Almanya´daki üniversiteler bünyesinde kurulan ve kurulacak İslam dini kürsülerinin en önemli görevi, Almanya´da yaşayan müslümanlara hizmet verecek Müslüman din adamı, İslam din dersi öğretmeni ve diger İslam dini uzmanları yetiştirmek olmalıdır. Yetiştirilecek elemanların Almanya´da yetişen müslüman yeni nesillerden oluşması gerçeği, açılan ve açılacak olan bu bölümlerin, Almanya´da yaşayan müslümanların ve onların kurduğu kurumların güvenini kazanmasını gerektirmektedir. Aksi takdirde bu bölümler okutacak talebe bulmakta güçlük çekeceklerdir. Münster üniversitesinde kurulan, amacı İslam din dersi öğretmeni yetiştirmek olan kürsüdeki üzücü gelişmeler, bunun tescili olan bir örnektir.
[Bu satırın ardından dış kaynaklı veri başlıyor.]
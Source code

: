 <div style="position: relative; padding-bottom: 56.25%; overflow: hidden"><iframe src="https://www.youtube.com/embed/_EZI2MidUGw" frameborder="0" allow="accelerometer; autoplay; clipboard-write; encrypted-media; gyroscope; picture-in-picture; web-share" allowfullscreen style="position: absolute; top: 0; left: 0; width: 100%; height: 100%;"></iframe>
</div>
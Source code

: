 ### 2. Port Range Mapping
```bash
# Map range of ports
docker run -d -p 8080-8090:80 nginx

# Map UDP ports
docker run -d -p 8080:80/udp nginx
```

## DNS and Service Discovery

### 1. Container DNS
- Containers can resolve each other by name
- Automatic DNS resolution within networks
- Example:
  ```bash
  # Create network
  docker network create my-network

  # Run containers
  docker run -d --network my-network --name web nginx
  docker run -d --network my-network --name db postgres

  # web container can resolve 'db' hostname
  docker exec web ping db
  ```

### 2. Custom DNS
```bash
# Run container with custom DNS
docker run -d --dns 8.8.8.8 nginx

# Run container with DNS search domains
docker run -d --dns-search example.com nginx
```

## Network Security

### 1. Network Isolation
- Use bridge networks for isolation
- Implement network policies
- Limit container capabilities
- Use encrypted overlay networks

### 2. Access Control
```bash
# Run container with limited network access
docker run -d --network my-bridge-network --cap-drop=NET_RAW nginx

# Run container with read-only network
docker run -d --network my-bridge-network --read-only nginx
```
Üniversitelerdeki bilimsel araştırma hürriyeti, tabiki amacı Müslüman din adamı ve İslam din dersi öğretmeni yetiştirmek olan kürsüler içinde geçerlidir. Ancak, amacı müslümanların arkasında namaz kılacağı din adamı, çoçuklarına dinini öğretecek olan islam din dersi öğretmeni yetiştirmek olan bir kürsünün sahibi olan öğretim görevlisi, bilimsel araştırma adına, o dininin peygamberinin yaşayıp yaşamadığı konusunda şüphe duyarsa, haklı olarak o dine inanan insanların güvenini yitirir ve okutacak talebe bulamaz. Kiliseler Hıristiyanları resmen temsil eden ‚vocatio’ denilen plebisit (tek yönlü geri alma) hakkına sahiptirler. Müslümanlar kendilerini develete karşı resmen temsil edecek hukuki statüye sahip olmamaları nedeniyle bu haktan henüz yararlanamamaktadırlar.

Münster Üniversitesindeki acı tecrübeden sonra, Almanya´da kurulan ve kurulacak olan, amacı Müslüman din adamı ve İslam din dersi yetiştirme olan, kürsülerden şu talebi formule etmekte yarar var: Bu kürsüler bilimsel araştırma adınada olsa Müslümanların tümünün eksiksiz olarak inandıkları imanın temel şartlarını inkar ve şüphe eden tezler öne süremezler, bu tezleri eğitim verdikleri talebelere din ve bilim adına öğretemezler, aksi takdirde bu bölümler Müslümanlar için din adamı ve İslam din dersi öğretmeni yetiştirme hak ve selahiyetlerini kaybederler. Bu görüşleri savunan bilim adamları, bu görüşlerine rağmen, tabiki üniversitelerdeki bilimsel araştırma ve bu araştırmalarının sonuçlarını yayınlama haklarını kaybetmezler ancak inanç esaslı din öğretiminde yer alamazlar.